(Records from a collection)
Segment Open

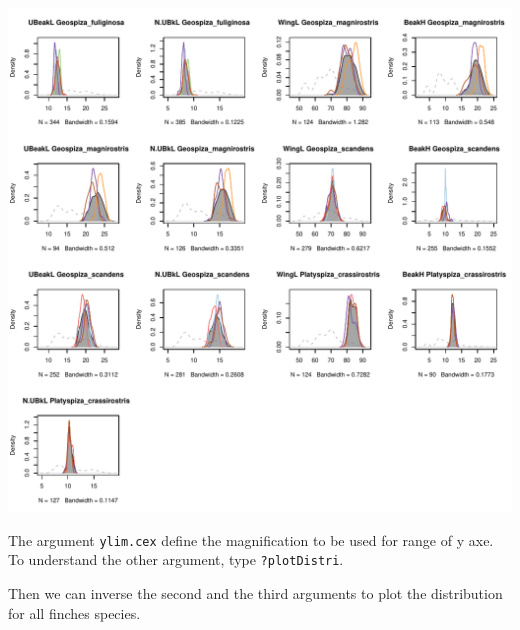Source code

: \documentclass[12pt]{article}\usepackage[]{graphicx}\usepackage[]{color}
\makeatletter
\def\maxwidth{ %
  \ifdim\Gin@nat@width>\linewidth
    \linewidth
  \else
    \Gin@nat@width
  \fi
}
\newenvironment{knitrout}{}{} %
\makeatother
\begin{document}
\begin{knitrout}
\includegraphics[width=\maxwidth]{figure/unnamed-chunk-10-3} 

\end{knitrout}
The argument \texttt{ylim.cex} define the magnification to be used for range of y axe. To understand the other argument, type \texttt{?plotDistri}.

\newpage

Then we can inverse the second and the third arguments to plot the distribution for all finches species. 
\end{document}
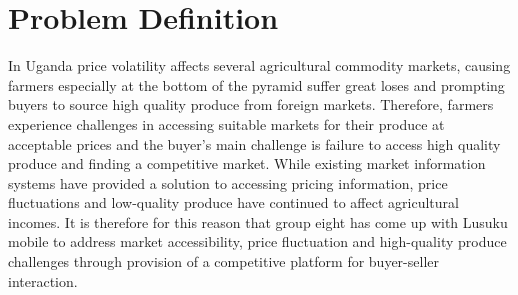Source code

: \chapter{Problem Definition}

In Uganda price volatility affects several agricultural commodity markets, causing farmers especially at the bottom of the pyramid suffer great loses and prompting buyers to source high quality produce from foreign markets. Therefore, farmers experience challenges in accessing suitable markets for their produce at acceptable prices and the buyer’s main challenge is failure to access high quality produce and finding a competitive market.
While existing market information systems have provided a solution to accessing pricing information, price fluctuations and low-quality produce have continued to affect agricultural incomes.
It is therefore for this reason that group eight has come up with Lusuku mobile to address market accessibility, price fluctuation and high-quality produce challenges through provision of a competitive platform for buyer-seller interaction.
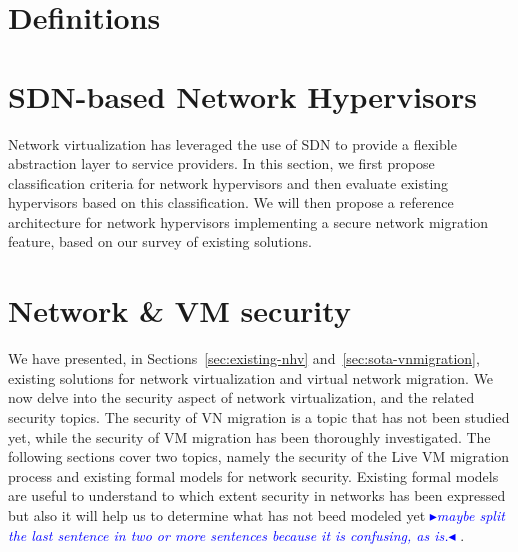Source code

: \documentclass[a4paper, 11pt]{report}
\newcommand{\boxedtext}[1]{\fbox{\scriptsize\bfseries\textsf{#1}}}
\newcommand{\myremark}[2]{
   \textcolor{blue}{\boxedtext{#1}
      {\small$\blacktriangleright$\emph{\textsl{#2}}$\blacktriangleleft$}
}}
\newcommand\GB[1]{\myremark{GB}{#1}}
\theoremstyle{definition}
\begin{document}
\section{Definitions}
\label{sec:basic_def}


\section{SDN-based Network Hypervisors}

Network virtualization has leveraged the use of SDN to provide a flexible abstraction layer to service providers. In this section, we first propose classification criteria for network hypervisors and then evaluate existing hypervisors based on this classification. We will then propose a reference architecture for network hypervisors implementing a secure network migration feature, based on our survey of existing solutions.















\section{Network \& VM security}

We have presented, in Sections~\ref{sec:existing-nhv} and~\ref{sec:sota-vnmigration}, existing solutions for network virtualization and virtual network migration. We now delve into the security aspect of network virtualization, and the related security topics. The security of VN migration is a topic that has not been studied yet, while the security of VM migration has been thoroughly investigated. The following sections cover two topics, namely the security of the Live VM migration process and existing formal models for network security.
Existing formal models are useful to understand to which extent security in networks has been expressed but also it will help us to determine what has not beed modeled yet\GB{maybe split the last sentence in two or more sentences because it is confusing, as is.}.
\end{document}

Segment Closed

▶ [What this task involves] Return all lines from the data that include the string "newcommand".

▶ [Answer to this exercise]
\newcommand{\boxedtext}[1]{\fbox{\scriptsize\bfseries\textsf{#1}}}
\newcommand{\myremark}[2]{
\newcommand\GB[1]{\myremark{GB}{#1}}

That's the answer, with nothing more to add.